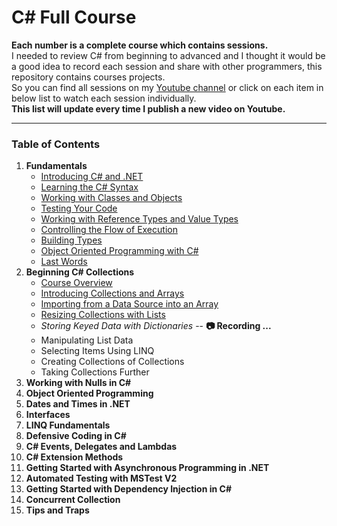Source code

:# C# Full Course

**Each number is a complete course which contains sessions.**  
I needed to review C# from beginning to advanced and I thought it would be a good idea to record each session and share with other programmers, this repository contains courses projects.  
So you can find all sessions on my [Youtube channel](https://www.youtube.com/watch?v=YkI4Ml5iVZU&list=PLYhArLpz29AF8jyjGgMcDn-xgmjgwhJvg) or click on each item in below list to watch each session individually.  
**__This list will update every time I publish a new video on Youtube.__**
___



### Table of Contents

1. **Fundamentals**
    * [Introducing C# and .NET](https://youtu.be/YkI4Ml5iVZU)
    * [Learning the C# Syntax](https://youtu.be/cG69eE4GIJI)
    * [Working with Classes and Objects](https://youtu.be/AcBxq7pubv0)
    * [Testing Your Code](https://youtu.be/6epmTk7SE3A)
    * [Working with Reference Types and Value Types](https://www.youtube.com/watch?v=RDmNJnbVgPQ)
    * [Controlling the Flow of Execution](https://www.youtube.com/watch?v=puddgcugJZ4)
    * [Building Types](https://www.youtube.com/watch?v=ALDlPP9Kkb0)
    * [Object Oriented Programming with C#](https://www.youtube.com/watch?v=nBwknnoUABk)
    * [Last Words](https://www.youtube.com/watch?v=9i8ck7yDAAI)
2. **Beginning C# Collections**
    * [Course Overview](https://www.youtube.com/watch?v=87pttSQUJlU)  
    * [Introducing Collections and Arrays](https://www.youtube.com/watch?v=FWK8CnW9Vx4)  
    * [Importing from a Data Source into an Array](https://www.youtube.com/watch?v=T8idRH_VUvw)
    * [Resizing Collections with Lists](https://www.youtube.com/watch?v=Y_1MeUaPVGg)
    * _Storing Keyed Data with Dictionaries_ -- **&#128247; Recording ...** 
    * Manipulating List Data
    * Selecting Items Using LINQ
    * Creating Collections of Collections
    * Taking Collections Further
3. **Working with Nulls in C#**
4. **Object Oriented Programming**
5. **Dates and Times in .NET**
6. **Interfaces**
7. **LINQ Fundamentals**
8. **Defensive Coding in C#**
9. **C# Events, Delegates and Lambdas**
10. **C# Extension Methods**
11. **Getting Started with Asynchronous Programming in .NET**
12. **Automated Testing with MSTest V2**
13. **Getting Started with Dependency Injection in C#**
14. **Concurrent Collection**
15. **Tips and Traps**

◆ **Exercise instructions**
Please set down the whole listing above exactly and skip every picture.

◆ **Task solution**
Source code

:# C# Full Course

**Each number is a complete course which contains sessions.**  
I needed to review C# from beginning to advanced and I thought it would be a good idea to record each session and share with other programmers, this repository contains courses projects.  
So you can find all sessions on my [Youtube channel](https://www.youtube.com/watch?v=YkI4Ml5iVZU&list=PLYhArLpz29AF8jyjGgMcDn-xgmjgwhJvg) or click on each item in below list to watch each session individually.  
**__This list will update every time I publish a new video on Youtube.__**
___



### Table of Contents

1. **Fundamentals**
    * [Introducing C# and .NET](https://youtu.be/YkI4Ml5iVZU)
    * [Learning the C# Syntax](https://youtu.be/cG69eE4GIJI)
    * [Working with Classes and Objects](https://youtu.be/AcBxq7pubv0)
    * [Testing Your Code](https://youtu.be/6epmTk7SE3A)
    * [Working with Reference Types and Value Types](https://www.youtube.com/watch?v=RDmNJnbVgPQ)
    * [Controlling the Flow of Execution](https://www.youtube.com/watch?v=puddgcugJZ4)
    * [Building Types](https://www.youtube.com/watch?v=ALDlPP9Kkb0)
    * [Object Oriented Programming with C#](https://www.youtube.com/watch?v=nBwknnoUABk)
    * [Last Words](https://www.youtube.com/watch?v=9i8ck7yDAAI)
2. **Beginning C# Collections**
    * [Course Overview](https://www.youtube.com/watch?v=87pttSQUJlU)  
    * [Introducing Collections and Arrays](https://www.youtube.com/watch?v=FWK8CnW9Vx4)  
    * [Importing from a Data Source into an Array](https://www.youtube.com/watch?v=T8idRH_VUvw)
    * [Resizing Collections with Lists](https://www.youtube.com/watch?v=Y_1MeUaPVGg)
    * _Storing Keyed Data with Dictionaries_ -- **&#128247; Recording ...** 
    * Manipulating List Data
    * Selecting Items Using LINQ
    * Creating Collections of Collections
    * Taking Collections Further
3. **Working with Nulls in C#**
4. **Object Oriented Programming**
5. **Dates and Times in .NET**
6. **Interfaces**
7. **LINQ Fundamentals**
8. **Defensive Coding in C#**
9. **C# Events, Delegates and Lambdas**
10. **C# Extension Methods**
11. **Getting Started with Asynchronous Programming in .NET**
12. **Automated Testing with MSTest V2**
13. **Getting Started with Dependency Injection in C#**
14. **Concurrent Collection**
15. **Tips and Traps**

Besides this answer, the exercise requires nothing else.